En la provincia mexicana, y al margen de la Liga, comenzaron a darse una serie de levantamientos armados de manera espontánea por la restitución de los derechos religiosos. En todos ellos el grito de guerra era ¡Viva Cristo Rey!, por lo que pronto estos alzados fueron llamados Cristos Reyes y más tarde Cristeros. El primer ataque tuvo lugar en Chalchihuites, Zacatecas el 15 de agosto de 1926, cuando un grupo encabezado por Pedro Quintanar, comerciante y sindicalista católico del cercano poblado de Valparaíso, organizó un grupo para rescatar del poder de fuerzas federales al cura Luis G. Bátiz, hoy canonizado, quien durante la persecución fue fusilado junto con algunos miembros de la ACJM. Al regreso de Quintanar al pueblo, buscó justicia en las autoridades municipales, pero al no encontrar respuesta, se apoderó de Chalchihuites pero tuvo que replegarse ante la llegada de refuerzos militares.
En el grupo de Quintanar se encontraba Aurelio Acevedo Robles, quien atacó el poblado jaliciense de Huejuquilla el Alto y apoderado de la plaza después de un combate de once horas, dispuso la defensa contra las tropas federales. El general Eulogio Ortiz, enterado de la toma de Huejuquilla, atacó el 4 de septiembre con 400 hombres entre los que se encontraba agraristas de Fresnillo y Valparaíso y obligó a los hombres de Acevedo a huir por su corto número. Tanto éste como Quintanar se retiraron en espera de un mejor momento para la reanudación de la lucha.

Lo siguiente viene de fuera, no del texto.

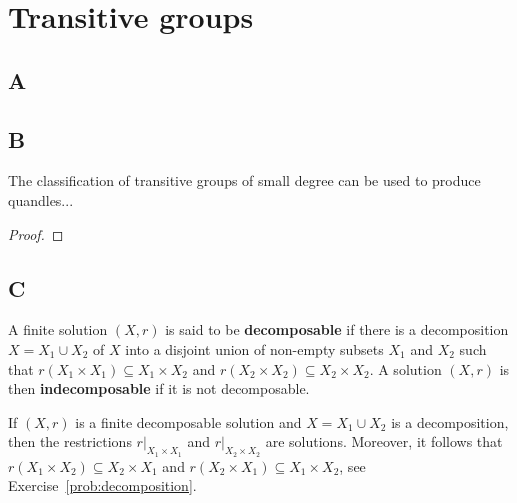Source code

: \chapter{Transitive groups}


\section*{A}

\section*{B}

The classification of transitive groups of small degree 
can be used to produce quandles...

\begin{theorem}
\label{thm:quandles}

\end{theorem}

\begin{proof}

\end{proof}

\section*{C}

\begin{definition}
A finite solution $(X,r)$ is said to be \textbf{decomposable} if there is a 
decomposition $X=X_1\cup X_2$ of $X$ into a disjoint union of
non-empty subsets $X_1$ and $X_2$ such that 
$r(X_1\times X_1)\subseteq X_1\times X_2$ and $r(X_2\times X_2)\subseteq X_2\times X_2$. 
A solution $(X,r)$ is then \textbf{indecomposable} if it is not decomposable. 
\end{definition}

If $(X,r)$ is a finite decomposable solution and $X=X_1\cup X_2$ is a decomposition, then
the restrictions $r|_{X_1\times X_1}$ and $r|_{X_2\times X_2}$ are solutions. Moreover, 
it follows that $r(X_1\times X_2)\subseteq X_2\times X_1$ and 
$r(X_2\times X_1)\subseteq X_1\times X_2$, 
see Exercise~\ref{prob:decomposition}.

Es en el año de 1927 cuando los brotes dejaron de ser esporádicos para convertirse en una verdadera amenaza para el gobierno, principalmente en el centro occidente del país, siendo los estados más involucrados Jalisco, Michoacán, Nayarit, Colima, Guanajuato, San Luis Potosí, Zacatecas y Aguascalientes, aunque también el Distrito Federal, Morelos, Oaxaca, Guerrero, así como ocasionales apariciones en Coahuila y Durango.
La Liga, al saber del fracaso del boicot para la revocación de la Ley Calles y de los primeros brotes, decidió pasar de la resistencia pacífica a medios más drásticos, y para ello mandó un memorandum al Episcopado mexicano el 26 de noviembre de 1926 para solicitar su aprobación sobre la defensa armada. Los obispos no objetaron el uso de la fuerza, pero se cuidaron de comprometerse y aparentemente satisfechos, los “ligueros” organizaron un comité de actividades de guerra bajo el mando del joven René Capistrán Garza, presidente de la ACJM para el estallido de la guerra el 1° de enero de 1927.
Al tener noticias de la rebelión planeada por el general Enrique Estrada, antiguo secretario de Guerra y Marina de Obregón y desterrado en Estados Unidos por su filiación delahuertista, se le comisionó a reunirse con él y obtener el apoyo de aquél país. La rebelión de Estrada fue descubierta y pronto fue detenido, ante ello, Capistrán Garza procedió a buscar apoyo entre el episcopado estadounidense, encontrando sólo la indeferencia de los obispos o en el mejor de los casos, aportaciones económicas ridículas; pese a ello, en sus informes a la Liga se mostraba optimista, pero al carecer de resultados positivos, fue relevado de su misión el 3 de julio de 1927.
Aunque los cristeros lograban algunas victorias, las plazas tomadas casi nunca eran retenidas, pues pronto llegaban los refuerzos de las tropas federales bien abastecidas aunque las poblaciones brindaban ayuda a los primeros y rechazaban a los segundos. Debido a su escasa o nula preparación militar, la táctica de ataque era básicamente la guerra de guerrillas, además, no existía aún un mando unificado que coordinara las operaciones.
En contraste, el Secretario de Guerra y Marina, General Joaquín Amaro, se esforzó por dotar al Ejército federal de la disciplina y tecnología de que carecían, aunque en ocasiones se echó mano de los agraristas según las necesidades de la contienda. Estos, en un principio estaban encargados de la vigilancia de las parcelas otorgadas por el gobierno, pero más adelante fueron llevados a la guerra, quedando así como blanco seguro de los cristeros y carne de cañón del Ejército.